Other parts of the legislation would repeal or delay many of the changes the ACA made to the Internal Revenue Code that were not directly related to the law’s insurance coverage provisions. Those with the largest budgetary effects include:
- Repealing the surtax on certain high-income taxpayers’ net investment income; Repealing the increase in the Hospital Insurance payroll tax rate for certain high-income taxpayers;
- Repealing the annual fee on health insurance providers; and
- Delaying when the excise tax imposed on some health insurance plans with high premiums would go into effect.
In addition, the legislation would make several changes to other health-related programs that would have smaller budgetary effects.
What does this mean for AAPC Members?
Major impacts for AAPC members are professional and personal. Most of the cuts would be expected to come from Medicaid, and many patients able to access care will be come self-pay, requiring more attention to accounts payable. As federal money dries up, states will have the option to trim their Medicaid programs.
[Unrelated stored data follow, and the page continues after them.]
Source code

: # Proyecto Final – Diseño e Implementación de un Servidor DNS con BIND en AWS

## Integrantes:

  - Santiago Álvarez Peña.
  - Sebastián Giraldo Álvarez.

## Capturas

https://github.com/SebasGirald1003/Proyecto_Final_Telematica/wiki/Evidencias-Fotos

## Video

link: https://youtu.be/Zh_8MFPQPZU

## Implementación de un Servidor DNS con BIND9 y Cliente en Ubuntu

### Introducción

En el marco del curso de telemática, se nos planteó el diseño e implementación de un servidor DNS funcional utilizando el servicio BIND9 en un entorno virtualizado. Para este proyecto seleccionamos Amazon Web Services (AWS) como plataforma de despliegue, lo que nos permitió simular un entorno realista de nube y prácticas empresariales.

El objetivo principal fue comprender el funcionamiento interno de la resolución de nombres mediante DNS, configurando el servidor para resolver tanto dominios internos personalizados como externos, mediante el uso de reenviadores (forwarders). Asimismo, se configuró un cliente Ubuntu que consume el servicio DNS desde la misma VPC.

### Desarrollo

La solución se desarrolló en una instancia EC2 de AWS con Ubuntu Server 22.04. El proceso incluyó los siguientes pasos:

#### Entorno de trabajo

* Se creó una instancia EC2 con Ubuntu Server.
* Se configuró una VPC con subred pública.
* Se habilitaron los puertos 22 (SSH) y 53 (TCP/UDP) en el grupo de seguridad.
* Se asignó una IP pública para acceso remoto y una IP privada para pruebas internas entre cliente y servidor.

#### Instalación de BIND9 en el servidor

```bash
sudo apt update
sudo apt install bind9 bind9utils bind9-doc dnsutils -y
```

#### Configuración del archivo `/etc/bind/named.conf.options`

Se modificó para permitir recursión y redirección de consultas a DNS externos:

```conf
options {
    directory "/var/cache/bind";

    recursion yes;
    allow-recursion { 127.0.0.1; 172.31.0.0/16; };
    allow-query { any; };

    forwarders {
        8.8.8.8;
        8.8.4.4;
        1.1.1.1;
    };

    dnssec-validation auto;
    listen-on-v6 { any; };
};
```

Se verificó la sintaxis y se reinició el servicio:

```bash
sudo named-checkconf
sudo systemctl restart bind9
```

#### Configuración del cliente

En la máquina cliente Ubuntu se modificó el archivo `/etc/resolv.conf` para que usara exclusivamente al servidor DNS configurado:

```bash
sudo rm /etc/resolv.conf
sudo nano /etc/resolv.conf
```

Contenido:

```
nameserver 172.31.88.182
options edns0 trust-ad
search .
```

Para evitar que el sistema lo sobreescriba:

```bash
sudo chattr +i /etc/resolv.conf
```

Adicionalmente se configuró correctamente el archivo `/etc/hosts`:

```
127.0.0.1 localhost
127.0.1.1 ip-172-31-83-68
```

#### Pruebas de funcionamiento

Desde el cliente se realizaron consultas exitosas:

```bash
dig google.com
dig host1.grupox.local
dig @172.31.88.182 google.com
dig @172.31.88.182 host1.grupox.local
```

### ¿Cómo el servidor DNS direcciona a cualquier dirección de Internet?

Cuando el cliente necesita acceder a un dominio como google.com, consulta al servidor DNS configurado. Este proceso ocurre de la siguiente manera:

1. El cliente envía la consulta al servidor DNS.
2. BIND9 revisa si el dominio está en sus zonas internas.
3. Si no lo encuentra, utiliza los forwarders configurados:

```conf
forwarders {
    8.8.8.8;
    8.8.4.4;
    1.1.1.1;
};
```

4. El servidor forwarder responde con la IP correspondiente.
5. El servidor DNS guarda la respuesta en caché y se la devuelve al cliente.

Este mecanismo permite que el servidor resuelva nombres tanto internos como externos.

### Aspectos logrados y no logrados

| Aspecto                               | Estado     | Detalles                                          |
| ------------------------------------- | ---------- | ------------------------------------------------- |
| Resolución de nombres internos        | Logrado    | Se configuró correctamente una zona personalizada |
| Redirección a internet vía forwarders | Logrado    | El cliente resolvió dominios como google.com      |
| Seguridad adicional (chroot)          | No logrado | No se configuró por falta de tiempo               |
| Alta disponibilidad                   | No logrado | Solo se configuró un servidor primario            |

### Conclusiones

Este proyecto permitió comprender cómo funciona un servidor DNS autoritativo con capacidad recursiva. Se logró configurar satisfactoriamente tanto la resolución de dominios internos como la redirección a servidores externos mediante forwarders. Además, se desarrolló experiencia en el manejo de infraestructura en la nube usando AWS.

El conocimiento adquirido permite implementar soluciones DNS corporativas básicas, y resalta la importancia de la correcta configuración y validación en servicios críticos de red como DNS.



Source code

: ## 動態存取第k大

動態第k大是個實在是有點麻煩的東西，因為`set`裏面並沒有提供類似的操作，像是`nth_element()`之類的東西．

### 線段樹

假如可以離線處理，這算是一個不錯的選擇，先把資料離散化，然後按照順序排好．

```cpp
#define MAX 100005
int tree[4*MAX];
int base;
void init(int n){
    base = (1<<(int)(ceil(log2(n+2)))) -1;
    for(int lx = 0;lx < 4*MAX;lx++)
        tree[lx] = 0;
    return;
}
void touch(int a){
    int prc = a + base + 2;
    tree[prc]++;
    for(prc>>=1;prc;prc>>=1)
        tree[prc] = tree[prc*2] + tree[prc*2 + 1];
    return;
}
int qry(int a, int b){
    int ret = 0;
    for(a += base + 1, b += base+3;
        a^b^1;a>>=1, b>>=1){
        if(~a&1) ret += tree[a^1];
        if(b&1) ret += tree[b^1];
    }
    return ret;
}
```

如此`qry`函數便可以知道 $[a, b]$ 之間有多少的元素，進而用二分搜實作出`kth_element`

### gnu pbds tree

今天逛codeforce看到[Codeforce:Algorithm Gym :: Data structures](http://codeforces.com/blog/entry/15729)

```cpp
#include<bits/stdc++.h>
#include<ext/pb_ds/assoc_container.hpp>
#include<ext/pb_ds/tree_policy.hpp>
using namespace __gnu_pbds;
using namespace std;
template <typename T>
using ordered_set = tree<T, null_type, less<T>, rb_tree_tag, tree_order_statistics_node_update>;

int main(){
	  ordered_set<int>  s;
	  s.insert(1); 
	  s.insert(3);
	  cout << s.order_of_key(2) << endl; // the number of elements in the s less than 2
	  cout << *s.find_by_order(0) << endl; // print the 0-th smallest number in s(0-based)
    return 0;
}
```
How would the bill affect AAPC members?
- The bill does not derail the Medicare Access and CHIP Reauthorization Act of 2015, which enjoys strong bipartisan support. Quality-based medicine and reimbursement will continue. That bill went into effect this January.
- Americans cannot be turned away from coverage because of pre-existing conditions, similar to the ACA. That will be a personal and professional relief to many AAPC members.
- AAPC members will be more responsible for assuring payment for services rendered to patients without insurance.
Work continues on the bill, which may be altered to accommodate this report.